Table 1. Overview of evaluation for a suite of global- and continental-scale (E-HYPE) models of different types based on river discharge. Examples are chosen from respective single-model evaluation studies. Note: many of the global- and continental-scale HMs are managed models that are constantly updated and improved. Values reflect model performance found in recent publications. NSE: Nash-Sutcliffe efficiency; PBIAS: percent bias; RMSE: root mean square error; r: Pearson correlation coefficient; Q: river discharge; P: precipitation; CV: coefficient of variation.

Model name, scale of application	Number of basins, range of catchment sizes	Evaluation approach: aspects of runoff checked and criteria of fit applied	Results in terms of criteria	Visual evaluation/comparison	Large discrepancies found for	References
HD (MPI-HM), global	6 basins of Baltic Sea, Arctic Ocean, Godavari, Mississippi, Ganges/Brahmaputra, Yangtze	None	None	Comparison of long-term mean monthly dynamics simulated with two climate re-analysis datasets	Overestimation for Mississippi with both climate datasets	Hagemann and Dümenil Gates (2001)
VIC, global	26 large river basins, 117 900 to 4.62 × 10^6 km^2	Individual evaluation of monthly flow with RMSE and PBIAS	After calibration: │PBIAS│< 20 in 18 cases; │RMSE│< 50 in 12 cases	Comparison of mean monthly hydrographs and mean annual runoff for selected basins	Overestimation in hot and arid basins (e.g.
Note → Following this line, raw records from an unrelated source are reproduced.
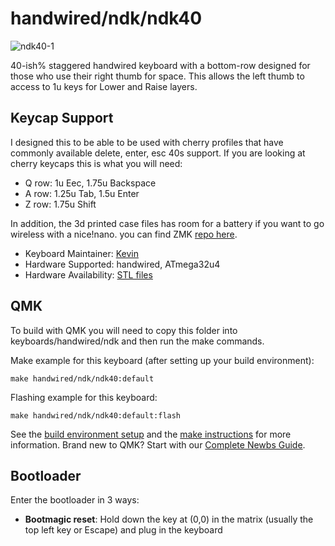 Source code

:# handwired/ndk/ndk40

![ndk40-1](https://github.com/itskevin-zz/ndk-keyboards/assets/7293885/ddf343d5-bcbd-4952-9603-62ac8e05d366)

40-ish% staggered handwired keyboard with a bottom-row designed for those who use their right thumb for space. This allows the left thumb to access to 1u keys for Lower and Raise layers. 

## Keycap Support
I designed this to be able to be used with cherry profiles that have commonly available delete, enter, esc 40s support. If you are looking at cherry keycaps this is what you will need:
* Q row: 1u Eec, 1.75u Backspace
* A row: 1.25u Tab, 1.5u Enter
* Z row: 1.75u Shift

In addition, the 3d printed case files has room for a battery if you want to go wireless with a nice!nano. you can find ZMK [repo here](https://github.com/itskevin-zz/zmk-config-ndk40).

* Keyboard Maintainer: [Kevin](https://github.com/itskevin-zz)
* Hardware Supported: handwired, ATmega32u4
* Hardware Availability: [STL files](https://github.com/itskevin-zz/ndk-keyboards/tree/master/ndk40/STL) 

## QMK
To build with QMK you will need to copy this folder into keyboards/handwired/ndk and then run the make commands. 

Make example for this keyboard (after setting up your build environment):

    make handwired/ndk/ndk40:default

Flashing example for this keyboard:

    make handwired/ndk/ndk40:default:flash

See the [build environment setup](https://docs.qmk.fm/#/getting_started_build_tools) and the [make instructions](https://docs.qmk.fm/#/getting_started_make_guide) for more information. Brand new to QMK? Start with our [Complete Newbs Guide](https://docs.qmk.fm/#/newbs).

## Bootloader

Enter the bootloader in 3 ways:

* **Bootmagic reset**: Hold down the key at (0,0) in the matrix (usually the top left key or Escape) and plug in the keyboard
Senegal)	Nijssen et al. (2001)
Mac-PDM, global	50/42 basins with 10–30 years of data, 44 320 to 4.64 × 10^6 km^2	Aggregated evaluation of average annual runoff for all 50 catchments with r	r = 0.93 (aggregated results for all catchments)	Comparison of long-term mean monthly values (runoff regime) for 42 catchments	Overestimation in dry basins (e.g. Murray, Niger and Red)	Gosling and Arnell (2011)
WaterGAP 2.2, global	1319 basins with 4–30 years of data, 9000 to 1.2 × 10^6 km^2	Individual evaluation of time series of monthly river discharge with NSE	NSE > 0.5 in 53.5% of all stations	Comparison of discharge seasonality for 12 selected basins; map of NSE values in three classes	Poorer performance in arid climate zone: NSE < 0.5 in 72% of the catchments	Müller Schmied et al. (2014)
PCR-GLOBWB, global	2219/1938/26 basins with ≥10 years of data, 2312 to 3.68 × 10^6 km^2	Individual evaluation for 1938 (26) stations using relative deviation in average runoff and correlation coefficient (r) of monthly and annual discharges (slope and coefficient of determination, R^2)	Seasonality: for 75% of the gauged area, r > 0.75; inter-annual variability: for 60% of the gauged area, r > 0.75	Comparison of long-term mean monthly values (discharge seasonality) for 26 stations	Large overestimation in dry basins: Niger, Orange, Nile and Murray. Under-estimation in Arctic/sub-Arctic basins.	Van Beek et al. (2011)
LPJmL, global	213 basins with ≥5 years of data in 1979–1999, 8542 km^2 to 4.62 × 10^6 km^2	Individual evaluation of average annual discharge comparing ranges of uncertainty of simulated Q driven by seven P datasets with observed Q	Observed Q for 95 (+23) basins within ranges of uncertainty of simulated Q (+ difference <10%)	Differences in % on a map	Overestimation in African basins, Mississippi, Murray, Parana	Biemans et al. (2009)
H08, global	32 basins >200 000 km^2 with streamflow records for >60 months in 1986–1995	Individual evaluation of mean annual discharge using normalized bias (NBIAS), difference in timing of peak Q PEAK, and correlation coefficient of variation in Q	NBIAS ≤ ±0.2 for 14 stations, PEAK ≤ 1 for 16 stations, r ≥ 0.8 for 13 stations	Normalized monthly simulated and observed streamflows are compared	Low performance for Sao Francisco, Parana, St. Lawrence, Don, Lena. Five rivers in arid zone not evaluated.	Hanasaki et al. (2008)
MATSIRO-GW, global	20 large river basins with observed records for max. 15 years (1985–1999)	Individual evaluation of monthly Q time series using NSE and relative bias	NSE > 0.5 in 11 of 20 basins, relative bias < 20% in 11 basins	Comparison of long-term mean monthly values (discharge seasonality) for 20 basins	Weak performance in dry rivers and underestimation of discharge peak in high-latitude rivers	Koirala et al. (2014)
E-HYPE, continental	Calibration: 115 small, representative gauged basins without lakes, validation: 538 independent gauged basins of varying size	NSE; PBIAS; percentiles Q5, Q95, Q50; CV of daily flow (Hundecha et al. 2016) Flow signatures (Donnelly et al. 2016)	Median NSE = 0.53, median PBIAS = 1.3% over 538 validation stations	Employed to some extent in the calibration process (to daily discharge hydrographs)	Weaker performance on the Iberian peninsula and in regulated rivers, underestimation of Q in Fennoscandia	Hundecha et al. (2016), Donnelly et al. (2016)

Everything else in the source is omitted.